ACAİP YAZILAR
Türkiye’de anayasa hep ihlal
edilmek istendi.
Ancak her seferinde de hukuk galip
geldi. Bütün aksaklıklarına rağmen demokrasi
yaşatılmaya çalışıldı.
Askeri dönemlerde bile demokrasi ve hukukun
kurallarına uyuldu genellikle.
Elbette bazen iktidar sahipleri kendi çıkarları için
anayasayı delmeye çalıştılar.
Sonuç alamadılar.
Zamanında anayasa ile en büyük derdi olan devlet adamlarının
başında Turgut Özal vardı.
“Pragmatik” olduğu için aklına
esen bir kanunu hemen çıkarmak isterdi.
O zaman da Meclis’te çoğunluğu olan partiler kanun
çıkarırken “kaldır parmak, indir
parmak” sistemini kullanırdı.
Özal da bu sayede istediği
kanunları geçirirdi ama o zaman Anayasa
Mahkemesi vardı.
İktidarda kim var kim yok bakmazdı.
Yasa anayasaya uygun mu değil mi, temel
kriter buydu.
Rahmetli bir keresinde çıkardığı yasa, anayasaya uygun
bulunmayınca “Aman canım anayasa bir kere delinmekle
bir şey olmaz” demiş ve bu
sözü “siyasetin
unutulmazları” arasındaki yerini almıştı. Bugünün
gençleri için bu yazdıklarım hayal tabii.

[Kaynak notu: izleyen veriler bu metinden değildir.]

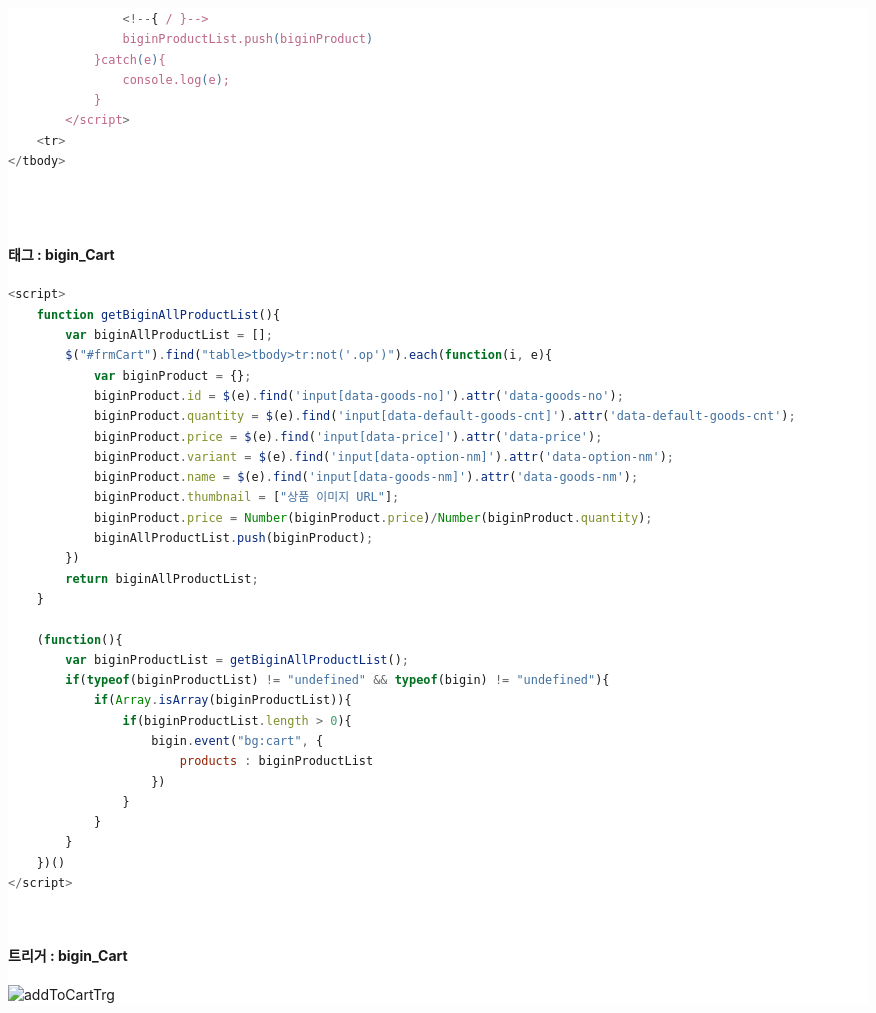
 ```javascript
	            <!--{ / }-->								
				biginProductList.push(biginProduct)
			}catch(e){
				console.log(e);
			}					
		</script>            
	<tr>
</tbody>
```

<br><br>

#### **태그 : bigin_Cart**

```javascript
<script>
	function getBiginAllProductList(){
      	var biginAllProductList = [];
		$("#frmCart").find("table>tbody>tr:not('.op')").each(function(i, e){
			var biginProduct = {};
          	biginProduct.id = $(e).find('input[data-goods-no]').attr('data-goods-no'); 
			biginProduct.quantity = $(e).find('input[data-default-goods-cnt]').attr('data-default-goods-cnt');
			biginProduct.price = $(e).find('input[data-price]').attr('data-price');
			biginProduct.variant = $(e).find('input[data-option-nm]').attr('data-option-nm');
			biginProduct.name = $(e).find('input[data-goods-nm]').attr('data-goods-nm');
          	biginProduct.thumbnail = ["상품 이미지 URL"];
          	biginProduct.price = Number(biginProduct.price)/Number(biginProduct.quantity);
			biginAllProductList.push(biginProduct);
		})    
      	return biginAllProductList;
    }  
  
	(function(){
      	var biginProductList = getBiginAllProductList();
    	if(typeof(biginProductList) != "undefined" && typeof(bigin) != "undefined"){
          	if(Array.isArray(biginProductList)){
            	if(biginProductList.length > 0){
		        	bigin.event("bg:cart", {
        		    	products : biginProductList
		            })                
                }
            }
        }
    })()  
</script>
```

<br>

#### **트리거 : bigin_Cart**

![addToCartTrg](http://support.bigin.io/images/cafe24-event/bigin_cart.png)
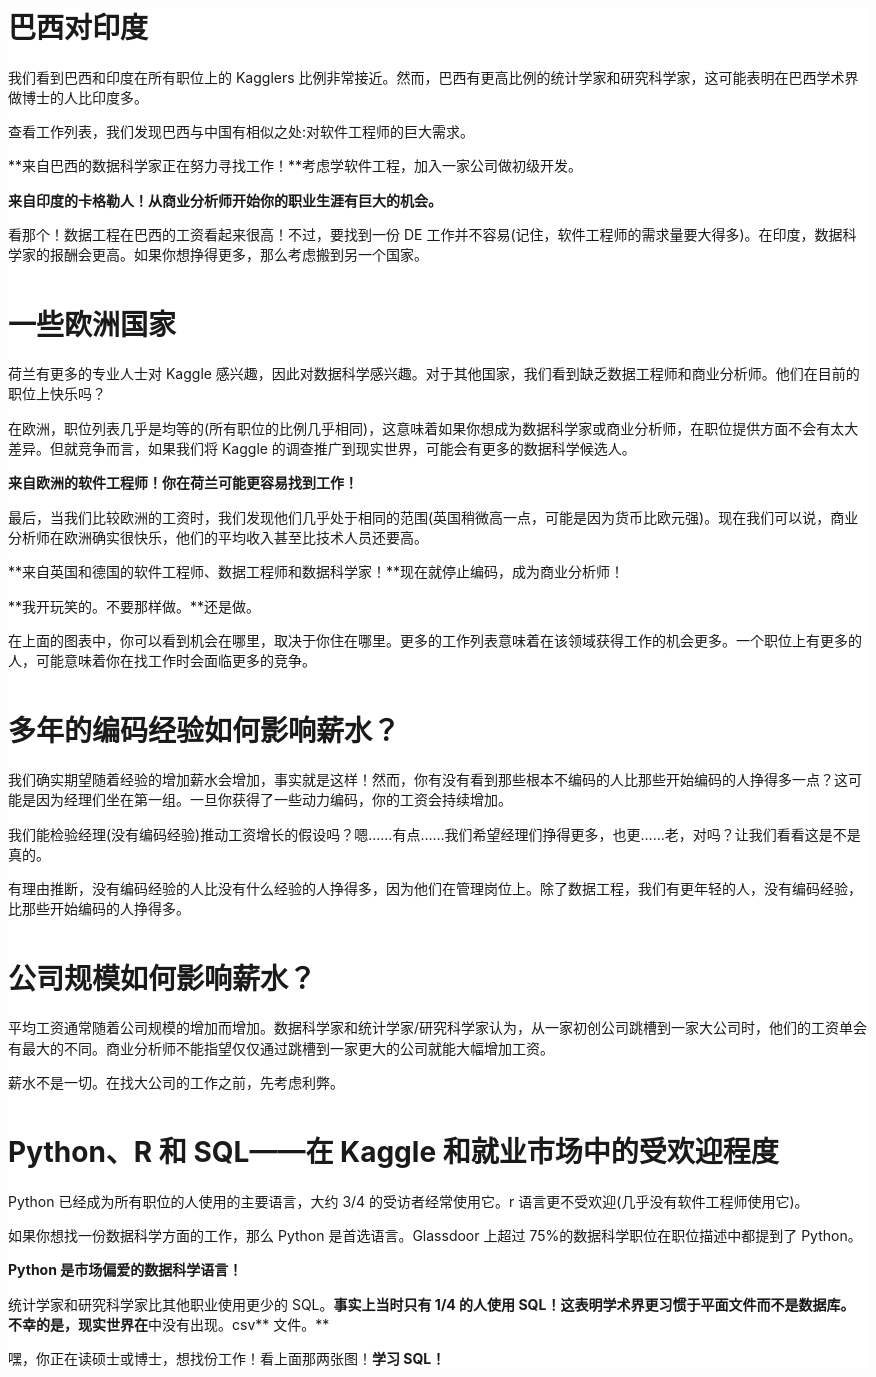 # 巴西对印度

我们看到巴西和印度在所有职位上的 Kagglers 比例非常接近。然而，巴西有更高比例的统计学家和研究科学家，这可能表明在巴西学术界做博士的人比印度多。

查看工作列表，我们发现巴西与中国有相似之处:对软件工程师的巨大需求。

**来自巴西的数据科学家正在努力寻找工作！**考虑学软件工程，加入一家公司做初级开发。

**来自印度的卡格勒人！从商业分析师开始你的职业生涯有巨大的机会。**

看那个！数据工程在巴西的工资看起来很高！不过，要找到一份 DE 工作并不容易(记住，软件工程师的需求量要大得多)。在印度，数据科学家的报酬会更高。如果你想挣得更多，那么考虑搬到另一个国家。

# 一些欧洲国家

荷兰有更多的专业人士对 Kaggle 感兴趣，因此对数据科学感兴趣。对于其他国家，我们看到缺乏数据工程师和商业分析师。他们在目前的职位上快乐吗？

在欧洲，职位列表几乎是均等的(所有职位的比例几乎相同)，这意味着如果你想成为数据科学家或商业分析师，在职位提供方面不会有太大差异。但就竞争而言，如果我们将 Kaggle 的调查推广到现实世界，可能会有更多的数据科学候选人。

**来自欧洲的软件工程师！你在荷兰可能更容易找到工作！**

最后，当我们比较欧洲的工资时，我们发现他们几乎处于相同的范围(英国稍微高一点，可能是因为货币比欧元强)。现在我们可以说，商业分析师在欧洲确实很快乐，他们的平均收入甚至比技术人员还要高。

**来自英国和德国的软件工程师、数据工程师和数据科学家！**现在就停止编码，成为商业分析师！

**我开玩笑的。不要那样做。**还是做。

在上面的图表中，你可以看到机会在哪里，取决于你住在哪里。更多的工作列表意味着在该领域获得工作的机会更多。一个职位上有更多的人，可能意味着你在找工作时会面临更多的竞争。

# 多年的编码经验如何影响薪水？

我们确实期望随着经验的增加薪水会增加，事实就是这样！然而，你有没有看到那些根本不编码的人比那些开始编码的人挣得多一点？这可能是因为经理们坐在第一组。一旦你获得了一些动力编码，你的工资会持续增加。

我们能检验经理(没有编码经验)推动工资增长的假设吗？嗯……有点……我们希望经理们挣得更多，也更……老，对吗？让我们看看这是不是真的。

有理由推断，没有编码经验的人比没有什么经验的人挣得多，因为他们在管理岗位上。除了数据工程，我们有更年轻的人，没有编码经验，比那些开始编码的人挣得多。

# 公司规模如何影响薪水？

平均工资通常随着公司规模的增加而增加。数据科学家和统计学家/研究科学家认为，从一家初创公司跳槽到一家大公司时，他们的工资单会有最大的不同。商业分析师不能指望仅仅通过跳槽到一家更大的公司就能大幅增加工资。

薪水不是一切。在找大公司的工作之前，先考虑利弊。

# Python、R 和 SQL——在 Kaggle 和就业市场中的受欢迎程度

Python 已经成为所有职位的人使用的主要语言，大约 3/4 的受访者经常使用它。r 语言更不受欢迎(几乎没有软件工程师使用它)。

如果你想找一份数据科学方面的工作，那么 Python 是首选语言。Glassdoor 上超过 75%的数据科学职位在职位描述中都提到了 Python。

**Python 是市场偏爱的数据科学语言！**

统计学家和研究科学家比其他职业使用更少的 SQL。**事实上当时只有 1/4 的人使用 SQL！这表明学术界更习惯于平面文件而不是数据库。不幸的是，现实世界在**中没有出现。csv** 文件。**

嘿，你正在读硕士或博士，想找份工作！看上面那两张图！**学习 SQL！**

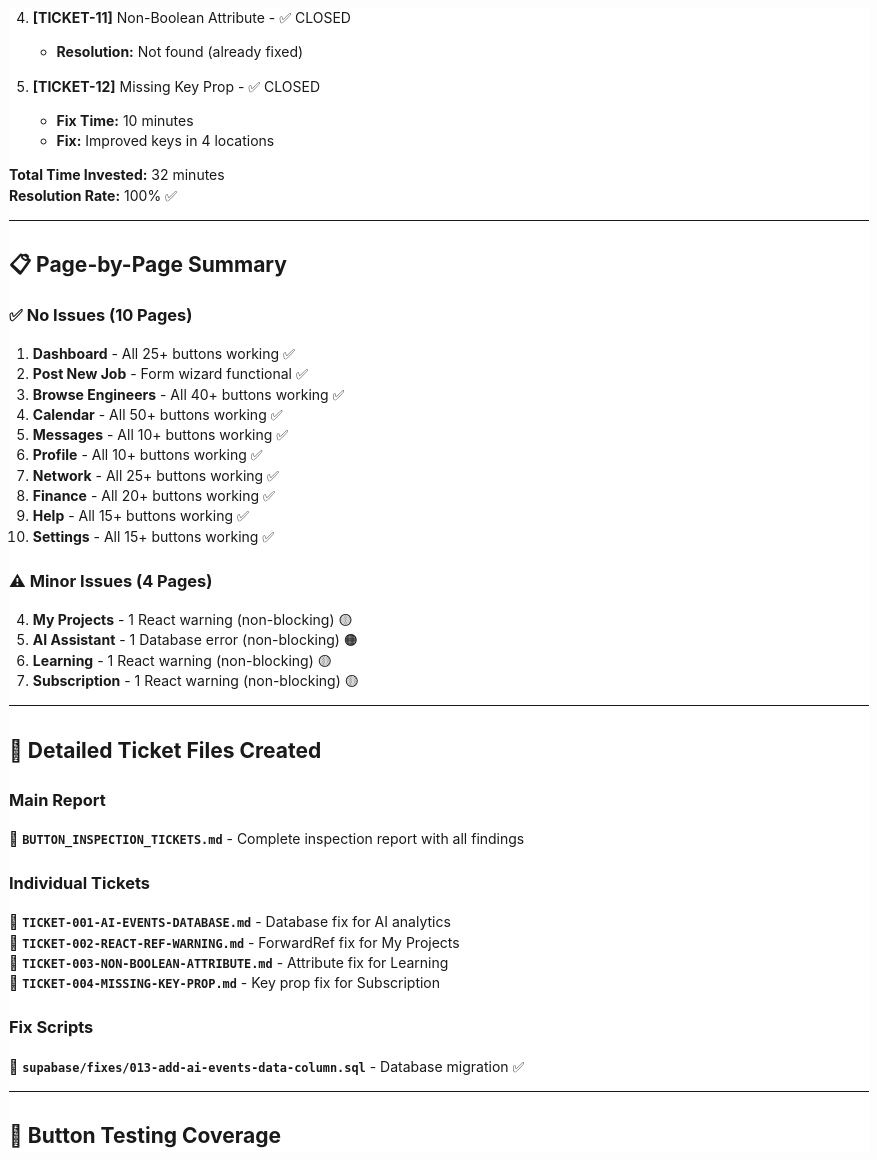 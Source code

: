 4. **[TICKET-11]** Non-Boolean Attribute - ✅ CLOSED
   - **Resolution:** Not found (already fixed)

5. **[TICKET-12]** Missing Key Prop - ✅ CLOSED
   - **Fix Time:** 10 minutes
   - **Fix:** Improved keys in 4 locations

**Total Time Invested:** 32 minutes  
**Resolution Rate:** 100% ✅

---

## 📋 Page-by-Page Summary

### ✅ No Issues (10 Pages)
1. **Dashboard** - All 25+ buttons working ✅
2. **Post New Job** - Form wizard functional ✅
3. **Browse Engineers** - All 40+ buttons working ✅
5. **Calendar** - All 50+ buttons working ✅
6. **Messages** - All 10+ buttons working ✅
8. **Profile** - All 10+ buttons working ✅
9. **Network** - All 25+ buttons working ✅
11. **Finance** - All 20+ buttons working ✅
13. **Help** - All 15+ buttons working ✅
14. **Settings** - All 15+ buttons working ✅

### ⚠️ Minor Issues (4 Pages)
4. **My Projects** - 1 React warning (non-blocking) 🟡
7. **AI Assistant** - 1 Database error (non-blocking) 🟠
10. **Learning** - 1 React warning (non-blocking) 🟡
12. **Subscription** - 1 React warning (non-blocking) 🟡

---

## 🎯 Detailed Ticket Files Created

### Main Report
📄 **`BUTTON_INSPECTION_TICKETS.md`** - Complete inspection report with all findings

### Individual Tickets
📄 **`TICKET-001-AI-EVENTS-DATABASE.md`** - Database fix for AI analytics  
📄 **`TICKET-002-REACT-REF-WARNING.md`** - ForwardRef fix for My Projects  
📄 **`TICKET-003-NON-BOOLEAN-ATTRIBUTE.md`** - Attribute fix for Learning  
📄 **`TICKET-004-MISSING-KEY-PROP.md`** - Key prop fix for Subscription  

### Fix Scripts
📄 **`supabase/fixes/013-add-ai-events-data-column.sql`** - Database migration ✅

---

## 🚀 Button Testing Coverage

Şimdi anayasayı delmek değil anayasaya
uymak neredeyse “ayıp” karşılanıyor.
İşin kötü tarafı eskiden iktidar sahipleri anayasayı
delmek istediklerinde muhalefet buna şiddetle karşı
çıkar adeta savaşır gibi direnirdi. Şimdi muhalefet pek olmadığı
gibi anayasa ihlallerine de hiç aldırış
etmiyor.
Örneğin anayasaya rağmen Meclis Başkanı belediye başkan adayı
yapılıyor.
Muhalefet “Durun şimdi, gözleri buraya çevirmeyelim,
AKP’yi yine mağdur duruma düşürmeyelim” diyerek
anayasa ihlaline aldırmıyor.
Muhalefetin İstanbul adayı da tabii ki partisinin bu duyarsızlığına
ortak.
Partisine ve bu ülkenin namuslu
gazetecilerine her gün çok ağır hakaretler eden
Cumhurbaşkanı’nı üstelik “Gazeteciler
Günü’nde” ziyarete gitti.
Demek CHP uğradığı ağır hakaretleri hiç
umursamıyor. Maksat “bakın biz siyasette gerginliği
istemiyoruz” demekmiş.
Şu sözler CHP’nin adayına ait; “İstifa edip
etmemek Sayın Meclis Başkanımızın takdiri, onu bilemem. İşin o
yönünü ben bilemem. O yöndeki telkinim şu olabilir, sayın Meclis
Başkanı kendi makamıyla İstanbul sokaklarında zorlanabilir.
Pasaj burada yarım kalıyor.